═════ Records for the task ═════
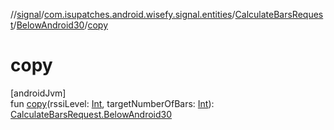 //[signal](../../../../index.md)/[com.isupatches.android.wisefy.signal.entities](../../index.md)/[CalculateBarsRequest](../index.md)/[BelowAndroid30](index.md)/[copy](copy.md)

# copy

[androidJvm]\
fun [copy](copy.md)(rssiLevel: [Int](https://kotlinlang.org/api/latest/jvm/stdlib/kotlin/-int/index.html), targetNumberOfBars: [Int](https://kotlinlang.org/api/latest/jvm/stdlib/kotlin/-int/index.html)): [CalculateBarsRequest.BelowAndroid30](index.md)
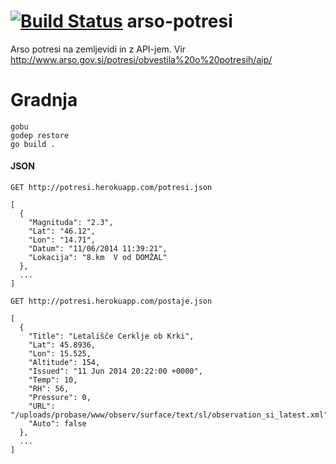 [![Build Status](https://travis-ci.org/dz0ny/arso-api.svg?branch=master)](https://travis-ci.org/dz0ny/arso-api)
arso-potresi
============

Arso potresi na zemljevidi in z API-jem. Vir http://www.arso.gov.si/potresi/obvestila%20o%20potresih/aip/

# Gradnja

    gobu
    godep restore
    go build .

#### JSON

    GET http://potresi.herokuapp.com/potresi.json

    [
      {
        "Magnituda": "2.3",
        "Lat": "46.12",
        "Lon": "14.71",
        "Datum": "11/06/2014 11:39:21",
        "Lokacija": "8.km  V od DOMŽAL"
      },
      ...
    ]

    GET http://potresi.herokuapp.com/postaje.json

    [
      {
        "Title": "Letališče Cerklje ob Krki",
        "Lat": 45.8936,
        "Lon": 15.525,
        "Altitude": 154,
        "Issued": "11 Jun 2014 20:22:00 +0000",
        "Temp": 10,
        "RH": 56,
        "Pressure": 0,
        "URL": "/uploads/probase/www/observ/surface/text/sl/observation_si_latest.xml",
        "Auto": false
      },
      ...
    ]
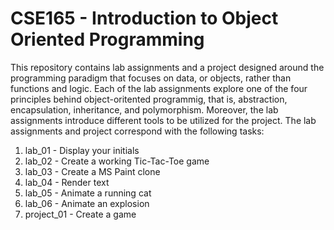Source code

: # CSE165 - Introduction to Object Oriented Programming

This repository contains lab assignments and a project designed around the programming paradigm that focuses on data, or objects, rather than functions and logic. Each of the lab assignments explore one of the four principles behind object-oritented programmig, that is, abstraction, encapsulation, inheritance, and polymorphism. Moreover, the lab assignments introduce different tools to be utilized for the project. The lab assignments and project correspond with the following tasks:

1. lab_01 - Display your initials
2. lab_02 - Create a working Tic-Tac-Toe game
3. lab_03 - Create a MS Paint clone
4. lab_04 - Render text
5. lab_05 - Animate a running cat
6. lab_06 - Animate an explosion
7. project_01 - Create a game
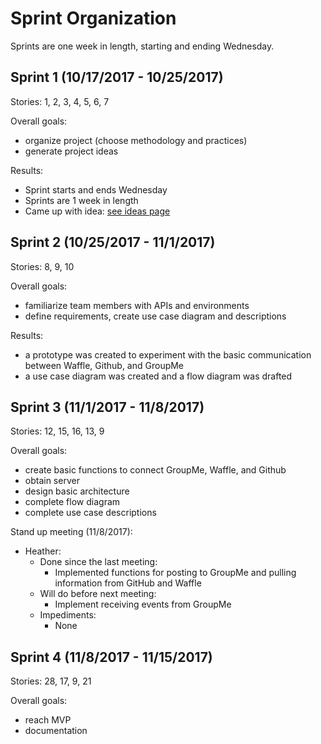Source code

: # Sprint Organization
  Sprints are one week in length, starting and ending Wednesday.

## Sprint 1 (10/17/2017 - 10/25/2017)
Stories: 1, 2, 3, 4, 5, 6, 7

Overall goals:
  - organize project (choose methodology and practices)
  - generate project ideas

Results:
  - Sprint starts and ends Wednesday
  - Sprints are 1 week in length
  - Came up with idea: [see ideas page](Ideas.md)

## Sprint 2 (10/25/2017 - 11/1/2017)
Stories: 8, 9, 10

Overall goals:
  - familiarize team members with APIs and environments
  - define requirements, create use case diagram and descriptions

Results:
  - a prototype was created to experiment with the basic communication between Waffle, Github, and GroupMe
  - a use case diagram was created and a flow diagram was drafted

## Sprint 3 (11/1/2017 - 11/8/2017)
Stories: 12, 15, 16, 13, 9

Overall goals:
  - create basic functions to connect GroupMe, Waffle, and Github
  - obtain server
  - design basic architecture
  - complete flow diagram
  - complete use case descriptions

Stand up meeting (11/8/2017):
  - Heather:
    - Done since the last meeting:
      - Implemented functions for posting to GroupMe and pulling information from GitHub and Waffle
    - Will do before next meeting:
      - Implement receiving events from GroupMe
    - Impediments:
      - None

## Sprint 4 (11/8/2017 - 11/15/2017)
Stories: 28, 17, 9, 21

Overall goals:
  - reach MVP
  - documentation
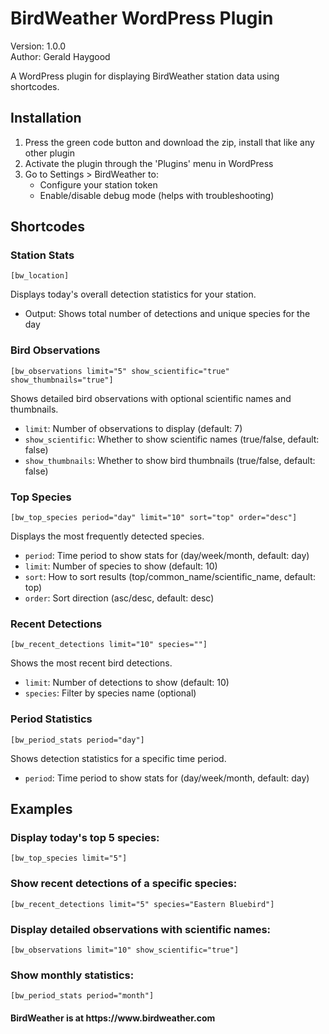 <h1>BirdWeather WordPress Plugin</h1>

<p>Version: 1.0.0<br>
Author: Gerald Haygood</p>

<p>A WordPress plugin for displaying BirdWeather station data using shortcodes.</p>

<h2>Installation</h2>

<ol>
    <li>Press the green code button and download the zip, install that like any other plugin
    <li>Activate the plugin through the 'Plugins' menu in WordPress</li>
    <li>Go to Settings > BirdWeather to:
        <ul>
            <li>Configure your station token</li>
            <li>Enable/disable debug mode (helps with troubleshooting)</li>
        </ul>
    </li>
</ol>

<h2>Shortcodes</h2>

<h3>Station Stats</h3>
<pre><code>[bw_location]</code></pre>
<p>Displays today's overall detection statistics for your station.</p>
<ul>
    <li>Output: Shows total number of detections and unique species for the day</li>
</ul>

<h3>Bird Observations</h3>
<pre><code>[bw_observations limit="5" show_scientific="true" show_thumbnails="true"]</code></pre>
<p>Shows detailed bird observations with optional scientific names and thumbnails.</p>
<ul>
    <li><code>limit</code>: Number of observations to display (default: 7)</li>
    <li><code>show_scientific</code>: Whether to show scientific names (true/false, default: false)</li>
    <li><code>show_thumbnails</code>: Whether to show bird thumbnails (true/false, default: false)</li>
</ul>

<h3>Top Species</h3>
<pre><code>[bw_top_species period="day" limit="10" sort="top" order="desc"]</code></pre>
<p>Displays the most frequently detected species.</p>
<ul>
    <li><code>period</code>: Time period to show stats for (day/week/month, default: day)</li>
    <li><code>limit</code>: Number of species to show (default: 10)</li>
    <li><code>sort</code>: How to sort results (top/common_name/scientific_name, default: top)</li>
    <li><code>order</code>: Sort direction (asc/desc, default: desc)</li>
</ul>

<h3>Recent Detections</h3>
<pre><code>[bw_recent_detections limit="10" species=""]</code></pre>
<p>Shows the most recent bird detections.</p>
<ul>
    <li><code>limit</code>: Number of detections to show (default: 10)</li>
    <li><code>species</code>: Filter by species name (optional)</li>
</ul>

<h3>Period Statistics</h3>
<pre><code>[bw_period_stats period="day"]</code></pre>
<p>Shows detection statistics for a specific time period.</p>
<ul>
    <li><code>period</code>: Time period to show stats for (day/week/month, default: day)</li>
</ul>

<h2>Examples</h2>

<h3>Display today's top 5 species:</h3>
<pre><code>[bw_top_species limit="5"]</code></pre>

<h3>Show recent detections of a specific species:</h3>
<pre><code>[bw_recent_detections limit="5" species="Eastern Bluebird"]</code></pre>

<h3>Display detailed observations with scientific names:</h3>
<pre><code>[bw_observations limit="10" show_scientific="true"]</code></pre>

<h3>Show monthly statistics:</h3>
<pre><code>[bw_period_stats period="month"]</code></pre>

<h4>BirdWeather is at <a="https://www.birdweather.com"/a>https://www.birdweather.com<h4>

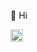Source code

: 👋 Hi

<a href="https://www.buymeacoffee.com/danilkinkin"><img src="https://www.buymeacoffee.com/assets/img/custom_images/orange_img.png" height="20px"></a>
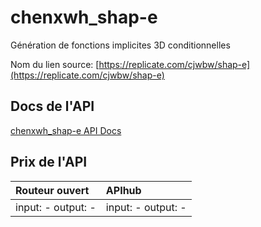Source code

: # chenxwh_shap-e

Génération de fonctions implicites 3D conditionnelles

Nom du lien source: [https://replicate.com/cjwbw/shap-e](https://replicate.com/cjwbw/shap-e)

## Docs de l'API

[chenxwh_shap-e API Docs](../apis/fr/chenxwh_shap-e.md)

## Prix de l'API

| Routeur ouvert | APIhub |
|:---|:---|
| input: - output: - | input: - output: - |
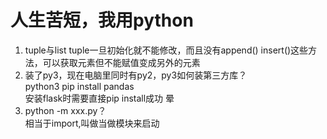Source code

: # 人生苦短，我用python
1. tuple与list
tuple一旦初始化就不能修改，而且没有append() insert()这些方法，可以获取元素但不能赋值变成另外的元素  
2. 装了py3，现在电脑里同时有py2，py3如何装第三方库？  
python3 pip install pandas  
安装flask时需要直接pip install成功 晕
3. python -m xxx.py？  
相当于import,叫做当做模块来启动  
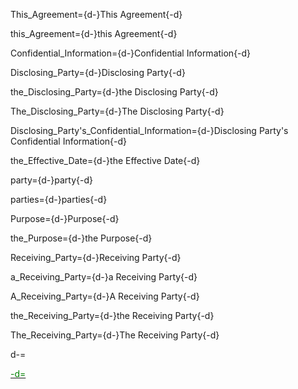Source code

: This_Agreement={d-}This Agreement{-d}

this_Agreement={d-}this Agreement{-d}

Confidential_Information={d-}Confidential Information{-d}

Disclosing_Party={d-}Disclosing Party{-d}

the_Disclosing_Party={d-}the Disclosing Party{-d}

The_Disclosing_Party={d-}The Disclosing Party{-d}

Disclosing_Party's_Confidential_Information={d-}Disclosing Party's Confidential Information{-d}

the_Effective_Date={d-}the Effective Date{-d}

party={d-}party{-d}

parties={d-}parties{-d}

Purpose={d-}Purpose{-d}

the_Purpose={d-}the Purpose{-d}

Receiving_Party={d-}Receiving Party{-d}

a_Receiving_Party={d-}a Receiving Party{-d}

A_Receiving_Party={d-}A Receiving Party{-d}

the_Receiving_Party={d-}the Receiving Party{-d}

The_Receiving_Party={d-}The Receiving Party{-d}

d-=<a href="https://github.com/CommonAccord/Org/blob/master/Doc/NDA/MIT/TLO/Sec/Defined_Terms.md"><font color="green">

-d=</font></a>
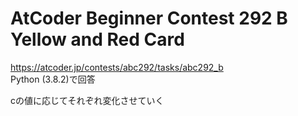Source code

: # AtCoder Beginner Contest 292 B Yellow and Red Card  
https://atcoder.jp/contests/abc292/tasks/abc292_b  
Python (3.8.2)で回答  

cの値に応じてそれぞれ変化させていく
═════
Find every line in the records that has the word "your". Copy those lines.

**Response for this exercise:**
1. lab_01 - Display your initials
            <li>Configure your station token</li>
<p>Displays today's overall detection statistics for your station.</p>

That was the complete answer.